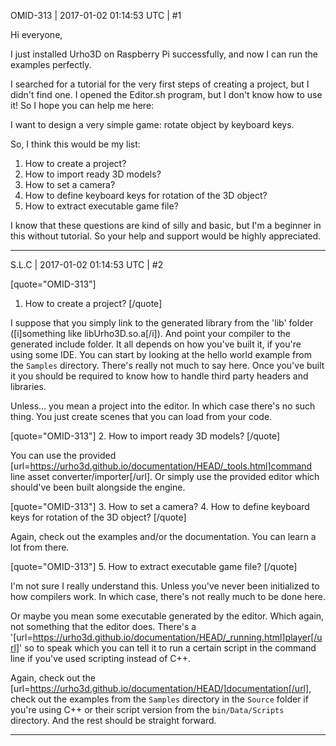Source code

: OMID-313 | 2017-01-02 01:14:53 UTC | #1

Hi everyone,

I just installed Urho3D on Raspberry Pi successfully, and now I can run the examples perfectly.

I searched for a tutorial for the very first steps of creating a project, but I didn't find one.
I opened the Editor.sh program, but I don't know how to use it!
So I hope you can help me here:

I want to design a very simple game: rotate object by keyboard keys.

So, I think this would be my list:

1. How to create a project?
2. How to import ready 3D models?
3. How to set a camera?
4. How to define keyboard keys for rotation of the 3D object?
5. How to extract executable game file?

I know that these questions are kind of silly and basic, but I'm a beginner in this without tutorial.
So your help and support would be highly appreciated.

-------------------------

S.L.C | 2017-01-02 01:14:53 UTC | #2

[quote="OMID-313"]
1. How to create a project?
[/quote]

I suppose that you simply link to the generated library from the 'lib' folder ([i]something like libUrho3D.so.a[/i]). And point your compiler to the generated include folder. It all depends on how you've built it, if you're using some IDE. You can start by looking at the hello world example from the `Samples` directory. There's really not much to say here. Once you've built it you should be required to know how to handle third party headers and libraries.

Unless... you mean a project into the editor. In which case there's no such thing. You just create scenes that you can load from your code.

[quote="OMID-313"]
2. How to import ready 3D models?
[/quote]

You can use the provided [url=https://urho3d.github.io/documentation/HEAD/_tools.html]command line asset converter/importer[/url]. Or simply use the provided editor which should've been built alongside the engine.

[quote="OMID-313"]
3. How to set a camera?
4. How to define keyboard keys for rotation of the 3D object?
[/quote]

Again, check out the examples and/or the documentation. You can learn a lot from there.

[quote="OMID-313"]
5. How to extract executable game file?
[/quote]

I'm not sure I really understand this. Unless you've never been initialized to how compilers work. In which case, there's not really much to be done here.

Or maybe you mean some executable generated by the editor. Which again, not something that the editor does. There's a '[url=https://urho3d.github.io/documentation/HEAD/_running.html]player[/url]' so to speak which you can tell it to run a certain script in the command line if you've used scripting instead of C++.

Again, check out the [url=https://urho3d.github.io/documentation/HEAD/]documentation[/url], check out the examples from the `Samples` directory in the `Source` folder if you're using C++ or their script version from the `bin/Data/Scripts` directory. And the rest should be straight forward.

-------------------------

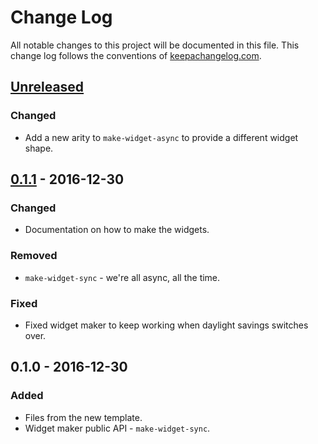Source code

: # Change Log
All notable changes to this project will be documented in this file. This change log follows the conventions of [keepachangelog.com](http://keepachangelog.com/).

## [Unreleased]
### Changed
- Add a new arity to `make-widget-async` to provide a different widget shape.

## [0.1.1] - 2016-12-30
### Changed
- Documentation on how to make the widgets.

### Removed
- `make-widget-sync` - we're all async, all the time.

### Fixed
- Fixed widget maker to keep working when daylight savings switches over.

## 0.1.0 - 2016-12-30
### Added
- Files from the new template.
- Widget maker public API - `make-widget-sync`.

[Unreleased]: https://github.com/your-name/business-time/compare/0.1.1...HEAD
[0.1.1]: https://github.com/your-name/business-time/compare/0.1.0...0.1.1
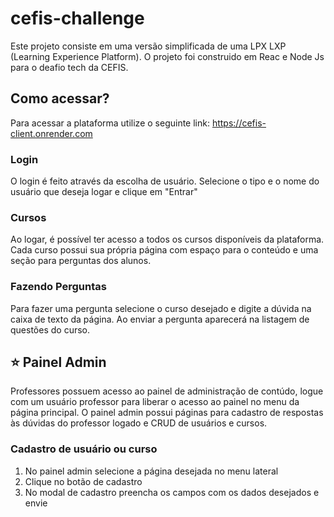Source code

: # cefis-challenge
Este projeto consiste em uma versão simplificada de uma LPX LXP (Learning Experience Platform). O projeto foi construido em Reac e Node Js para o deafio tech da CEFIS.

## Como acessar?
Para acessar a plataforma utilize o seguinte link: https://cefis-client.onrender.com

### Login
O login é feito através da escolha de usuário. Selecione o tipo e o nome do usuário que deseja logar e clique em "Entrar"

### Cursos
Ao logar, é possível ter acesso a todos os cursos disponíveis da plataforma. Cada curso possui sua própria página com espaço para o conteúdo e uma seção para perguntas dos alunos.

### Fazendo Perguntas
Para fazer uma pergunta selecione o curso desejado e digite a dúvida na caixa de texto da página. Ao enviar a pergunta aparecerá na listagem de questões do curso.

## ⭐ Painel Admin
Professores possuem acesso ao painel de administração de contúdo, logue com um usuário professor para liberar o acesso ao painel no menu da página principal. O painel admin possui páginas para cadastro de respostas às dúvidas do professor logado e CRUD de usuários e cursos.

### Cadastro de usuário ou curso
1) No painel admin selecione a página desejada no menu lateral
2) Clique no botão de cadastro
3) No modal de cadastro preencha os campos com os dados desejados e envie
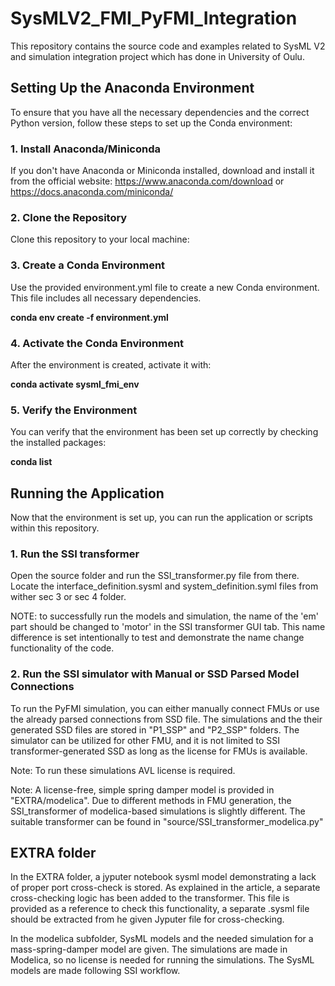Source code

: # SysMLV2_FMI_PyFMI_Integration

This repository contains the source code and examples related to SysML V2 and simulation integration project which has done in University of Oulu.

## Setting Up the Anaconda Environment

To ensure that you have all the necessary dependencies and the correct Python version, follow these steps to set up the Conda environment:

### 1. Install Anaconda/Miniconda

If you don't have Anaconda or Miniconda installed, download and install it from the official website:
https://www.anaconda.com/download or https://docs.anaconda.com/miniconda/

### 2. Clone the Repository

Clone this repository to your local machine:


### 3. Create a Conda Environment

Use the provided environment.yml file to create a new Conda environment. This file includes all necessary dependencies.

**conda env create -f environment.yml**

### 4. Activate the Conda Environment

After the environment is created, activate it with:

**conda activate sysml_fmi_env**

### 5. Verify the Environment

You can verify that the environment has been set up correctly by checking the installed packages:

**conda list**

## Running the Application

Now that the environment is set up, you can run the application or scripts within this repository.

### 1. Run the SSI transformer 
Open the source folder and run the SSI_transformer.py file from there. Locate the interface_definition.sysml and system_definition.syml files from wither sec 3 or sec 4 folder.

NOTE: to successfully run the models and simulation, the name of the 'em' part should be changed to 'motor' in the SSI transformer GUI tab. This name difference is set intentionally to test and demonstrate the name change functionality of the code.
### 2. Run the SSI simulator with Manual or SSD Parsed Model Connections

To run the PyFMI simulation, you can either manually connect FMUs or use the already parsed connections from SSD file. The simulations and the their generated SSD files are stored in "P1_SSP" and "P2_SSP" folders. The simulator can be utilized for other FMU, and it is not limited to SSI transformer-generated SSD as long as the license for FMUs is available. 

Note: To run these simulations AVL license is required.

Note: A license-free, simple spring damper model is provided in "EXTRA/modelica". Due to different methods in FMU generation, the SSI_transformer of modelica-based simulations is slightly different. The suitable transformer can be found in "source/SSI_transformer_modelica.py"

## EXTRA folder

In the EXTRA folder, a jyputer notebook sysml model demonstrating a lack of proper port cross-check is stored. As explained in the article, a separate cross-checking logic has been added to the transformer. This file is provided as a reference to check this functionality, a separate .sysml file should be extracted from he given Jyputer file for cross-checking. 

In the modelica subfolder, SysML models and the needed simulation for a mass-spring-damper model are given. The simulations are made in Modelica, so no license is needed for running the simulations. The SysML models are made following SSI workflow.
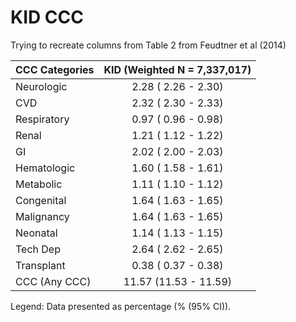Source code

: # KID CCC

Trying to recreate columns from Table 2 from Feudtner et al (2014)

|CCC Categories|KID (Weighted N = 7,337,017)|
|:-------------|:--------------------------:|
|Neurologic    |  2.28 ( 2.26 -  2.30)      |
|CVD           |  2.32 ( 2.30 -  2.33)      |
|Respiratory   |  0.97 ( 0.96 -  0.98)      |
|Renal         |  1.21 ( 1.12 -  1.22)      |
|GI            |  2.02 ( 2.00 -  2.03)      |
|Hematologic   |  1.60 ( 1.58 -  1.61)      |
|Metabolic     |  1.11 ( 1.10 -  1.12)      |
|Congenital    |  1.64 ( 1.63 -  1.65)      |
|Malignancy    |  1.64 ( 1.63 -  1.65)      |
|Neonatal      |  1.14 ( 1.13 -  1.15)      |
|Tech Dep      |  2.64 ( 2.62 -  2.65)      |
|Transplant    |  0.38 ( 0.37 -  0.38)      |
|CCC (Any CCC) | 11.57 (11.53 - 11.59)      |

Legend: Data presented as percentage (% (95% CI)).


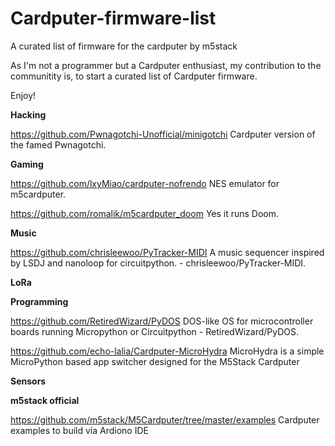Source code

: # Cardputer-firmware-list
A curated list of firmware for the cardputer by m5stack

As I'm not a programmer but a Cardputer enthusiast, my contribution to the communitity is, to start a curated list of Cardputer firmware.

Enjoy!


**Hacking**

https://github.com/Pwnagotchi-Unofficial/minigotchi    Cardputer version of the famed Pwnagotchi.


**Gaming**

https://github.com/lxyMiao/cardputer-nofrendo    NES emulator for m5cardputer.

https://github.com/romalik/m5cardputer_doom    Yes it runs Doom.


**Music**

https://github.com/chrisleewoo/PyTracker-MIDI    A music sequencer inspired by LSDJ and nanoloop for circuitpython. - chrisleewoo/PyTracker-MIDI.


**LoRa**


**Programming**

https://github.com/RetiredWizard/PyDOS    DOS-like OS for microcontroller boards running Micropython or Circuitpython - RetiredWizard/PyDOS.

https://github.com/echo-lalia/Cardputer-MicroHydra    MicroHydra is a simple MicroPython based app switcher designed for the M5Stack Cardputer

**Sensors**

**m5stack official**

https://github.com/m5stack/M5Cardputer/tree/master/examples    Cardputer examples to build via Ardiono IDE
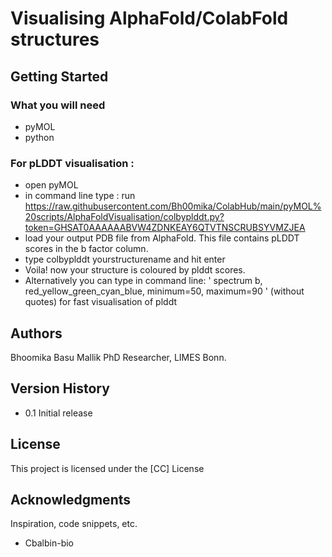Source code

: # Visualising AlphaFold/ColabFold structures


## Getting Started

### What you will need

* pyMOL 
* python

### For pLDDT visualisation : 

* open pyMOL
* in command line type : run https://raw.githubusercontent.com/Bh00mika/ColabHub/main/pyMOL%20scripts/AlphaFoldVisualisation/colbyplddt.py?token=GHSAT0AAAAAABVW4ZDNKEAY6QTVTNSCRUBSYVMZJEA
* load your output PDB file from AlphaFold. This file contains pLDDT scores in the b factor column.
* type colbyplddt yourstructurename and hit enter
* Voila! now your structure is coloured by plddt scores.
* Alternatively you can type in command line:   ' spectrum b, red_yellow_green_cyan_blue, minimum=50, maximum=90 ' (without quotes) for fast visualisation of plddt

## Authors

Bhoomika Basu Mallik
PhD Researcher, LIMES Bonn. 

## Version History

* 0.1
   Initial release

## License

This project is licensed under the [CC] License 

## Acknowledgments

Inspiration, code snippets, etc.
* Cbalbin-bio
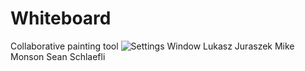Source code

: # Whiteboard
Collaborative painting tool
![Settings Window](https://raw.github.com/elluck91/Whiteboard/master/src/CS151/image.png)
Lukasz Juraszek
Mike Monson
Sean Schlaefli
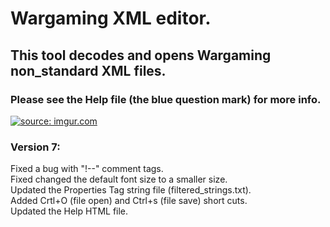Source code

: # Wargaming XML editor.</br>
## This tool decodes and opens Wargaming non_standard XML files.</br>

### Please see the Help file (the blue question mark) for more info.</br>

<a href="https://imgur.com/b7Y6ISi"><img src="https://i.imgur.com/b7Y6ISi.png" title="source: imgur.com" /></a>

### Version 7:</br>
Fixed a bug with "!--" comment tags.</br>
Fixed changed the default font size to a smaller size.</br>
Updated the Properties Tag string file (filtered_strings.txt).</br>
Added Crtl+O (file open) and Ctrl+s (file save) short cuts.</br>
Updated the Help HTML file.</br>



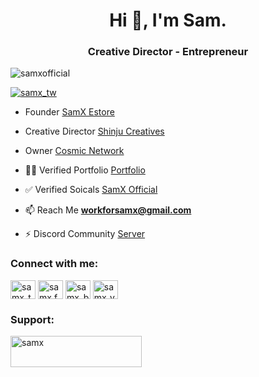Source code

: <h1 align="center">Hi 👋, I'm Sam.</h1>
<h3 align="center">Creative Director - Entrepreneur</h3>

<p align="left"> <img src="https://komarev.com/ghpvc/?username=samxofficial&label=Profile%20views&color=0e75b6&style=flat" alt="samxofficial" /> </p>

<p align="left"> <a href="https://twitter.com/samx_tw" target="blank"><img src="https://img.shields.io/twitter/follow/samx_tw?logo=twitter&style=for-the-badge" alt="samx_tw" /></a> </p>

- Founder [SamX Estore](https://samxestore.com)

- Creative Director [Shinju Creatives](https://shinjucreatives.com)

- Owner [Cosmic Network](https://cosmichub.net)

- 👨‍💻 Verified Portfolio [Portfolio](https://www.behance.net/samx_be)

- ✅ Verified Soicals [SamX Official](https://samx.bio.link)

- 📫 Reach Me **workforsamx@gmail.com**

- ⚡ Discord Community [Server](https://discord.com/invite/7sxJg8nBJr)

<h3 align="left">Connect with me:</h3>
<p align="left">
<a href="https://twitter.com/samx_tw" target="blank"><img align="center" src="https://raw.githubusercontent.com/rahuldkjain/github-profile-readme-generator/master/src/images/icons/Social/twitter.svg" alt="samx_tw" height="30" width="40" /></a>
<a href="https://fb.com/samx.fb" target="blank"><img align="center" src="https://raw.githubusercontent.com/rahuldkjain/github-profile-readme-generator/master/src/images/icons/Social/facebook.svg" alt="samx.fb" height="30" width="40" /></a>
<a href="https://www.behance.net/samx_be" target="blank"><img align="center" src="https://raw.githubusercontent.com/rahuldkjain/github-profile-readme-generator/master/src/images/icons/Social/behance.svg" alt="samx_be" height="30" width="40" /></a>
<a href="https://www.youtube.com/c/samx_yt" target="blank"><img align="center" src="https://raw.githubusercontent.com/rahuldkjain/github-profile-readme-generator/master/src/images/icons/Social/youtube.svg" alt="samx_yt" height="30" width="40" /></a>
</p>

<h3 align="left">Support:</h3>
<p><a href="https://www.buymeacoffee.com/samx"> <img align="left" src="https://cdn.buymeacoffee.com/buttons/v2/default-yellow.png" height="50" width="210" alt="samx" /></a></p><br><br>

☆ ☆ ☆ ☆

-- WORK INSTRUCTION --
Return only the lines between the one holding "NOTE: to successfully" and the one holding "### 2. Run the", inclusive, exactly as they appear above.

-- EXPECTED OUTPUT --
NOTE: to successfully run the models and simulation, the name of the 'em' part should be changed to 'motor' in the SSI transformer GUI tab. This name difference is set intentionally to test and demonstrate the name change functionality of the code.
### 2. Run the SSI simulator with Manual or SSD Parsed Model Connections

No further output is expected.